Figure 13.1 - A typical PC bus structure.
Figure 13.2 - Device I/O port locations on PCs ( partial ).
13.2.1 Polling
- One simple means of device handshaking involves polling:
- The host repeatedly checks the busy bit on the device until it becomes clear.
- The host writes a byte of data into the data-out register, and sets the write bit in the command register ( in either order. )
- The host sets the command ready bit in the command register to notify the device of the pending command.
- When the device controller sees the command-ready bit set, it first sets the busy bit.
- Then the device controller reads the command register, sees the write bit set, reads the byte of data from the data-out register, and outputs the byte of data.
- The device controller then clears the error bit in the status register, the command-ready bit, and finally clears the busy bit, signaling the completion of the operation.
- Polling can be very fast and efficient, if both the device and the controller are fast and if there is significant data to transfer. It becomes inefficient, however, if the host must wait a long time in the busy loop waiting for the device, or if frequent checks need to be made for data that is infrequently there.
13.2.2 Interrupts
- Interrupts allow devices to notify the CPU when they have data to transfer or when an operation is complete, allowing the CPU to perform other duties when no I/O transfers need its immediate attention.

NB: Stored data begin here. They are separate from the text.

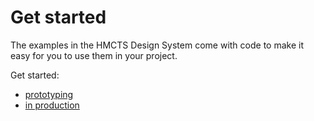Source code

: # Get started

The examples in the HMCTS Design System come with code to make it easy for you to use them in your project.

Get started:

- [prototyping](/get-started/prototyping)
- [in production](production)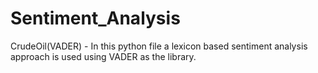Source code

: # Sentiment_Analysis

CrudeOil(VADER) - In this python file a lexicon based sentiment analysis approach is used using VADER as the library.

- The CPU has an interrupt-request line that is sensed after every instruction.
- A device's controller raises an interrupt by asserting a signal on the interrupt request line.

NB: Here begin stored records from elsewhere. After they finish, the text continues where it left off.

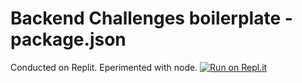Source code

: # Backend Challenges boilerplate - package.json
Conducted on Replit. Eperimented with node.
[![Run on Repl.it](https://repl.it/badge/github/freeCodeCamp/boilerplate-npm)](https://repl.it/github/freeCodeCamp/boilerplate-npm)
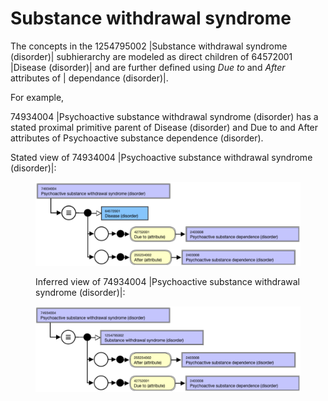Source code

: # Substance withdrawal syndrome

The concepts in the 1254795002 |Substance withdrawal syndrome (disorder)| subhierarchy are modeled as direct children of 64572001 |Disease (disorder)| and are further defined using _Due to_ and _After_ attributes of |<Substance> dependance (disorder)|. 

For example,

74934004 |Psychoactive substance withdrawal syndrome (disorder) has a stated proximal primitive parent of Disease (disorder) and Due to and After attributes of Psychoactive substance dependence (disorder).

  

Stated view of 74934004 |Psychoactive substance withdrawal syndrome (disorder)|:

<figure><img src="images/174690559.png" alt="" title=""><figcaption><p>Inferred view of 74934004 |Psychoactive substance withdrawal syndrome (disorder)|:</p></figcaption></figure>

  

<figure><img src="images/174690558.png" alt="" title=""></figure>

- The CPU then performs a state save, and transfers control to the interrupt handler routine at a fixed address in memory. ( The CPU catches the interrupt and dispatches the interrupt handler. )
- The interrupt handler determines the cause of the interrupt, performs the necessary processing, performs a state restore, and executes a return from interrupt instruction to return control to the CPU. ( The interrupt handler clears the interrupt by servicing the device. )
- ( Note that the state restored does not need to be the same state as the one that was saved when the interrupt went off. See below for an example involving time-slicing. )
- Figure 13.3 illustrates the interrupt-driven I/O procedure:
Figure 13.3 - Interrupt-driven I/O cycle.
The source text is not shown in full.